単一粒子の化学分析が明かす、有機物に富む爆轟すすの正体

Farley, R.N., Lee, J.E., Huber, R.C., Stricklin, M.A., Wurth, K.N., Aiken, A.C. “Single-particle chemical analysis reveals organic-rich detonation soot products.” Communications Chemistry 2026, 9, 77. https://doi.org/10.1038/s42004-025-01879-3

背景

 高性能爆薬の爆轟は、極端な高温高圧のもとで多様な微粒子(PM)を生じ、その組成は爆薬の種類や製造法を推定する法科学的な手がかりや、すすの生成過程を理解するうえで重要であることから研究が進められている。爆轟すすに含まれる炭素は同素体が多彩で、炭素がダイヤモンド構造に凝集した爆轟ナノダイヤモンド(DND)、グラファイト、球殻状の炭素オニオン、フラーレン様構造などが知られ、とくにDNDは研磨剤や潤滑添加剤としての工業利用の観点から詳しく調べられてきた。個々の粒子ごとに化学組成を測る手法として、粒子をレーザーで加熱蒸発させて質量分析するすす粒子エアロゾル質量分析(SP-AMS)や、走査電子顕微鏡とエネルギー分散X線分光を組み合わせたSEM-EDSが用いられる。

従来の問題点

 しかし、従来の研究は黒色炭素(無機炭素)の構造解明に偏り、粒子集団の平均的な性質や表面像の観察が中心であった。個々の粒子の化学的な混合状態や、揮発しにくい有機成分、炭素粒子への金属の取り込みはほとんど調べられておらず、有機成分は酸処理や真空下での分析で失われやすいため見落とされてきた。

結果

 そこで本研究では、TNT40%とRDX60%からなる軍用爆薬Composition Bを、樹脂(PMMA)による閉じ込めの有無や定常・過駆動といった条件を変えて爆轟させ、乾式分散でエアロゾル化した粒子をSP-AMSとSEM-EDSで単一粒子レベルまで分析することで解決した。PM2.5質量の50.5〜71.4%が黒色炭素、22.5〜43.4%が難揮発性の有機炭素であり、これまで見過ごされてきた有機成分が主要構成要素であると判明した。閉じ込め実験では多環芳香族炭化水素に富む粒子が現れ、アルミニウム・カリウム・ナトリウムなどの金属が炭素粒子に内部混合していることをSEM-EDSで確認し、観測できる粒径範囲を100 µmまで広げた。

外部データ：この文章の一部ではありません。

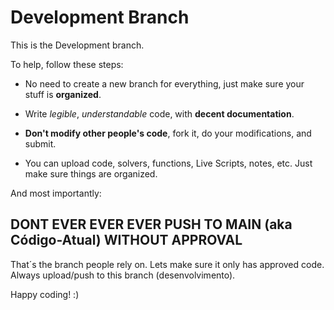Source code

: # Development Branch

This is the Development branch.

To help, follow these steps:
- No need to create a new branch for everything, just make sure your stuff is **organized**.
- Write *legible*, *understandable* code, with **decent documentation**.
- **Don't modify other people's code**, fork it, do your modifications, and submit.

- You can upload code, solvers, functions, Live Scripts, notes, etc. Just make sure things are organized.

And most importantly:

## **DONT EVER EVER EVER PUSH TO MAIN (aka Código-Atual) WITHOUT APPROVAL**
That´s the branch people rely on. Lets make sure it only has approved code. Always upload/push to this branch (desenvolvimento).

Happy coding! :)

ここで黒色炭素が質量スペクトル上でどう断片化するかを較正するため、市販の参照標準試料としてAdámas Nanotechnologies社製の爆轟ナノダイヤモンド(製品番号DND2)を用い、グラファイト粉末やフラーレンすす等と断片化パターンを比較した。DND標準は大きな炭素クラスターの寄与が小さいという固有の挙動を示し、爆轟すす中のナノダイヤ成分を識別する基準を与えた。

※本記事は、オープンアクセス論文(CC BY 4.0)を、独自の構成で再構成した日本語要約です。

【用語解説】

  • 爆轟ナノダイヤモンド(DND):爆薬の爆轟時の高温高圧下で炭素が凝集してできる、直径およそ4〜8 nmの微小なダイヤモンド粒子。研磨剤や潤滑添加剤などに利用される。
  • SP-AMS(すす粒子エアロゾル質量分析):レーザーで黒色炭素の粒子を加熱蒸発させ、生じた原子や分子の断片を質量分析する装置。1粒子ごとに有機物・金属・黒色炭素を同時に測れる。
  • Composition B:TNTとRDXを混ぜた軍用爆薬。酸素が不足気味の組成のため、爆轟時に多量のすす(微粒子)を発生する。